Cuban singer Olga Guillot, known as “the queen of bolero”, died Monday in Miami Beach of a heart attack at age 87, according to published reports.

Known for her emotional treatment of the Cuban romantic ballad, accompanied by exaggerated and often sensual gestures, Guillot was a 20-year-old in bobby socks when, in 1944, she recorded a Spanish version of “Stormy Weather” for Havana’s Panart label. At the time, she was a member of the vocal quartet Cuarteto Siboney. But the Spanish version of the song made famous by Lena Horne was a hit, launching Guillot’s solo career in Latin America and beyond. Fourteen of her albums were certified gold and ten were silver. She performed with other leading Latin American artists of her day, and in 1964, she became the first Latin American artist to appear solo at Carnegie Hall.

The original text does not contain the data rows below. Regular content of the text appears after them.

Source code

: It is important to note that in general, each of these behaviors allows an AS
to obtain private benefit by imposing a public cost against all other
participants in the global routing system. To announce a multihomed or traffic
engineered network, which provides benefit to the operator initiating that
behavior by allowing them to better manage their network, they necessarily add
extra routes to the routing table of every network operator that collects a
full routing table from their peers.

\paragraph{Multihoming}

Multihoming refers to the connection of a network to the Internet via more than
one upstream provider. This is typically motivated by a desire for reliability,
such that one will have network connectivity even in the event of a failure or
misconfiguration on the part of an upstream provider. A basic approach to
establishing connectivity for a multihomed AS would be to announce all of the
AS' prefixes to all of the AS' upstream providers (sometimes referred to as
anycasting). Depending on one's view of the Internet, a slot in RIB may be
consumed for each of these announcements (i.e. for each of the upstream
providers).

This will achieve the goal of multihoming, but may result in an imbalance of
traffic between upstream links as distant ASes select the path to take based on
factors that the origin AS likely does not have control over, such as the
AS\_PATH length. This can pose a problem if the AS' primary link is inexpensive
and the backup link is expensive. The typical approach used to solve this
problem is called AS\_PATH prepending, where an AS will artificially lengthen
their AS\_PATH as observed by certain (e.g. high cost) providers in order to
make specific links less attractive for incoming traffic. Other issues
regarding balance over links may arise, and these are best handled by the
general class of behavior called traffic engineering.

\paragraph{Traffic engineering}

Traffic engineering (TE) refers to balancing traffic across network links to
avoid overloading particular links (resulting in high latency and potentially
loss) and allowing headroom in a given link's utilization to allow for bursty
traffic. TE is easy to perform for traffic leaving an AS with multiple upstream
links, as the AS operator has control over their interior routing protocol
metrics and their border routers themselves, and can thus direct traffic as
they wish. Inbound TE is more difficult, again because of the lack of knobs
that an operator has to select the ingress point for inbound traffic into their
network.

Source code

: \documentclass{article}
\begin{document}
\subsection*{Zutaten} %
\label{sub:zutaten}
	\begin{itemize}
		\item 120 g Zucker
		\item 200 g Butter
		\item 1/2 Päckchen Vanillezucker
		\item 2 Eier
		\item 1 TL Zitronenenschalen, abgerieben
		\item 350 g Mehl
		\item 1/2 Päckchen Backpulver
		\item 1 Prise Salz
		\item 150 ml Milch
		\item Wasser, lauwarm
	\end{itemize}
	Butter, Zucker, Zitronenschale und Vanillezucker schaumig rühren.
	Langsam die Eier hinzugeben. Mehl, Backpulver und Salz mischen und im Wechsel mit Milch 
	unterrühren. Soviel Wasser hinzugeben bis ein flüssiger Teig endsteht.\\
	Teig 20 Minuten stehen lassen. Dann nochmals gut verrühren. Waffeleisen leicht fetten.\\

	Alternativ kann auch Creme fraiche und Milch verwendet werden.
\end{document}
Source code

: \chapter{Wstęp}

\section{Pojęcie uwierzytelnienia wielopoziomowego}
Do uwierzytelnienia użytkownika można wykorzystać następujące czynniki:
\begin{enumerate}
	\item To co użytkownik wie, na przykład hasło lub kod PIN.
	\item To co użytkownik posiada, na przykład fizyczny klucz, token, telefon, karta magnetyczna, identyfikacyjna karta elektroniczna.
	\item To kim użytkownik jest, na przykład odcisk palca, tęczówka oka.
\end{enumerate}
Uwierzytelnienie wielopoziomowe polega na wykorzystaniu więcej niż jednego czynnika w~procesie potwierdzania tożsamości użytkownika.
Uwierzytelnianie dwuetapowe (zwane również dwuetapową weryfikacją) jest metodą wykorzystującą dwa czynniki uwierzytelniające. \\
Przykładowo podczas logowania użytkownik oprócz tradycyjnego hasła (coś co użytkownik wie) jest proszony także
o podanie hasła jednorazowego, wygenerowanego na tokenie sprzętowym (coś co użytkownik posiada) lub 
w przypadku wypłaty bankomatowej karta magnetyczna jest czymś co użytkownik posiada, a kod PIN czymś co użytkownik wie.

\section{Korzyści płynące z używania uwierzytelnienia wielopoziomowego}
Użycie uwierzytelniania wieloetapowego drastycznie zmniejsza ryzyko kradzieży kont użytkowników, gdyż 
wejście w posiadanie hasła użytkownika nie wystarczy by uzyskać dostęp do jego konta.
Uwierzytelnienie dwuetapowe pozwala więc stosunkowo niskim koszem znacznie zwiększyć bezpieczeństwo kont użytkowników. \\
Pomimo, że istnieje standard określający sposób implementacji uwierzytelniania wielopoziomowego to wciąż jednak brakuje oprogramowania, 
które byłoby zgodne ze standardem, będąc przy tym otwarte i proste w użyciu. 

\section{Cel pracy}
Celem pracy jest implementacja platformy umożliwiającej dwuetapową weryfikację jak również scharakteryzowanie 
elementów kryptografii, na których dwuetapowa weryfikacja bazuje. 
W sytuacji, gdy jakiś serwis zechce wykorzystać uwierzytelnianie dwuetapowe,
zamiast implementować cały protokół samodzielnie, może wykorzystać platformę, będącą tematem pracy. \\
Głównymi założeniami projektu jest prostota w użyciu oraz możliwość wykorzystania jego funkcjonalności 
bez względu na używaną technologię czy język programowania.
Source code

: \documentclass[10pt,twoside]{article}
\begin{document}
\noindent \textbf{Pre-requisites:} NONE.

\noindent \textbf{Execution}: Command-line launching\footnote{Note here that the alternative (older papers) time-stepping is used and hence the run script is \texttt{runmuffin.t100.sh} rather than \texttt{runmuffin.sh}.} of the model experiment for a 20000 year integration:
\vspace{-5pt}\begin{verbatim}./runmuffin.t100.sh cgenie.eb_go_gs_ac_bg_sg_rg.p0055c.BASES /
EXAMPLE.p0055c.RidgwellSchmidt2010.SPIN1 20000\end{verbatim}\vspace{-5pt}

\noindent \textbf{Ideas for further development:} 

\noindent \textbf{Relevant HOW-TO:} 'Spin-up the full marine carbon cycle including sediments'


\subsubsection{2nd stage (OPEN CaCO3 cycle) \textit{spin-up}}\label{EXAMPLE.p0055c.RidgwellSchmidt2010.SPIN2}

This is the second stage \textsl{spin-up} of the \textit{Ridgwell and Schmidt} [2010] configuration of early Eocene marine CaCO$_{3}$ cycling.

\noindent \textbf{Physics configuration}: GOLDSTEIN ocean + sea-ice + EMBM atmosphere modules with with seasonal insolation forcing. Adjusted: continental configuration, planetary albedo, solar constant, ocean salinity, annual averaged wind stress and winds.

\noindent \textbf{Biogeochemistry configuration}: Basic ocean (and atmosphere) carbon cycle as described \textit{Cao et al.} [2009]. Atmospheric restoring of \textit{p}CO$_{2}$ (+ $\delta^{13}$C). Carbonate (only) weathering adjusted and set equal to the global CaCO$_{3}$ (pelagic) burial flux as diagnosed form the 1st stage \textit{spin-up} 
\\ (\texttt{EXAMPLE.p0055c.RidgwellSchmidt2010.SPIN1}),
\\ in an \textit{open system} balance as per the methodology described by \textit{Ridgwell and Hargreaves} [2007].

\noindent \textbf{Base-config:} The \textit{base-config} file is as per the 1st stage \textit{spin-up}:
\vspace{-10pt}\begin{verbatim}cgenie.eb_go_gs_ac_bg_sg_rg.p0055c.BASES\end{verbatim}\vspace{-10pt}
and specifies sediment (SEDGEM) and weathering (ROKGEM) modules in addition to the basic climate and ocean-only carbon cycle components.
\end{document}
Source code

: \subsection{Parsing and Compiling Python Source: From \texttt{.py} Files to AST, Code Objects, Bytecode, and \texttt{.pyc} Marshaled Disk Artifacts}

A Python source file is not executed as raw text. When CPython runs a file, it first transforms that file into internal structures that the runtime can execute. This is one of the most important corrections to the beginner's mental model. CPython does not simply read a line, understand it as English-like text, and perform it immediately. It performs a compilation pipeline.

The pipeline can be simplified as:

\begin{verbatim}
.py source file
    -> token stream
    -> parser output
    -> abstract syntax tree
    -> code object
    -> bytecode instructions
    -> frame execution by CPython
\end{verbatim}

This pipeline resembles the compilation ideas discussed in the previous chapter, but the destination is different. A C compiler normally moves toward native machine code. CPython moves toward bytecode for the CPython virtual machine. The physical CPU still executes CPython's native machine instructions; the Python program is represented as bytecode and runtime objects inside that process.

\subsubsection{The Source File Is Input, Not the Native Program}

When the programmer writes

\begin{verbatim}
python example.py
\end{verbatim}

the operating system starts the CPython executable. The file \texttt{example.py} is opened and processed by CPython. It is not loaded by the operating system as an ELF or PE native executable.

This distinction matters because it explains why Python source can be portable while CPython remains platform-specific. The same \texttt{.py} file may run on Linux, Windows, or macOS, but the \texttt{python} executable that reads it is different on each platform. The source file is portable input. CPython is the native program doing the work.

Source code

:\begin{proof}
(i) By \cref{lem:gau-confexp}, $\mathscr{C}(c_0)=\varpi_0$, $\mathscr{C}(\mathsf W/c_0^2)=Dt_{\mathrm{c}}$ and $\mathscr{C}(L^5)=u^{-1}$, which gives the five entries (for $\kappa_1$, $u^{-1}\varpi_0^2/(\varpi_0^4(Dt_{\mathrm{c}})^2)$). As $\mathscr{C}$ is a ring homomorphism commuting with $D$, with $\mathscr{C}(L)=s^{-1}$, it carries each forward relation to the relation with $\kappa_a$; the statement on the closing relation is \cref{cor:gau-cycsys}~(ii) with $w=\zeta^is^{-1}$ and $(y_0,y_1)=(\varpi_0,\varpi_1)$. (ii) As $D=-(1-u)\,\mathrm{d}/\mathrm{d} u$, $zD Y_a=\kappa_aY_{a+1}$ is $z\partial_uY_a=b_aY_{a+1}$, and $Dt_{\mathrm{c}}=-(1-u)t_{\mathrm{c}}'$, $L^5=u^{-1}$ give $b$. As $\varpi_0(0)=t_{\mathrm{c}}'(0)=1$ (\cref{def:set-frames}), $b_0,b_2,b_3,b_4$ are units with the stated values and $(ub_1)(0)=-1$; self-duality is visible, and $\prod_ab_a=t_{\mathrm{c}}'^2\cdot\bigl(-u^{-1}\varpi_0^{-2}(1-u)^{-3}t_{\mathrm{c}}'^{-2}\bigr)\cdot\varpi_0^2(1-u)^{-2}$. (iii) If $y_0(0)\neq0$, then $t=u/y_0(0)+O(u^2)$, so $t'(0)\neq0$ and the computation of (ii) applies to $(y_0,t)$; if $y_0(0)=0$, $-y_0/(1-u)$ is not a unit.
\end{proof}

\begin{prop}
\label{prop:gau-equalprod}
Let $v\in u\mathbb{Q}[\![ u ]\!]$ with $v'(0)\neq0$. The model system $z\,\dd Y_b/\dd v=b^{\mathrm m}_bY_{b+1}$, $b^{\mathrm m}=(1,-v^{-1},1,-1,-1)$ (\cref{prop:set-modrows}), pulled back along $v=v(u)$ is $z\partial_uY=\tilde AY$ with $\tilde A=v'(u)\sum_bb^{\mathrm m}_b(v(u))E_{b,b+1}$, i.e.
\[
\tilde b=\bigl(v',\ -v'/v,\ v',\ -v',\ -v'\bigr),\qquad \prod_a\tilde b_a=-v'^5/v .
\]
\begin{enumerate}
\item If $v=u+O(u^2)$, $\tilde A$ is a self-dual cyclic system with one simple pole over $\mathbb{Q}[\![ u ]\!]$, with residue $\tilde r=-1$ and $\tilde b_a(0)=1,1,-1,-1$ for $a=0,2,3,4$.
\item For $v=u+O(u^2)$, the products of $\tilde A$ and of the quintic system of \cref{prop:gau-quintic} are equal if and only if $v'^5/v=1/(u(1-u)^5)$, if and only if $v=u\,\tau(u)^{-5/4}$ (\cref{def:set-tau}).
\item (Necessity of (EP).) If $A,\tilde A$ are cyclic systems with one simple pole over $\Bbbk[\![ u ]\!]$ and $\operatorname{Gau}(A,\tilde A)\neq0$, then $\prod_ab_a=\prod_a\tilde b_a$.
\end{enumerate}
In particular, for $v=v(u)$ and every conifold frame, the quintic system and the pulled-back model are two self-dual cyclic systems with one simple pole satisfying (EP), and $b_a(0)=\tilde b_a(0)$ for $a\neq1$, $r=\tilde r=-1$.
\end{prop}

Some of Guillot’s best known songs are “Mienteme”, “Sabor a mi”, and “Tu me acostumbraste”.

Guillot left Cuba for Venezuela after Fidel Castro came to power. She settled in Miami, where, despite her star status, she maintained a low profile for decades. The city of Miami renamed five blocks of Calle Ocho, a strip in the center of the city’s primary Cuban exile neighborhood, Olga Guillot Way.

In 2007, she received a Lifetime Achievement Award from the Latin Recording Academy.

"I am very visceral, very emotional, very temperamental, that is what Olga Guillot is and what makes me feel that I vibrate with what I do,” she told the Associated Press on that occasion. “I live in love with what I do and every day I thank God because he gave me a voice that so that I could be happy and make other people happy.”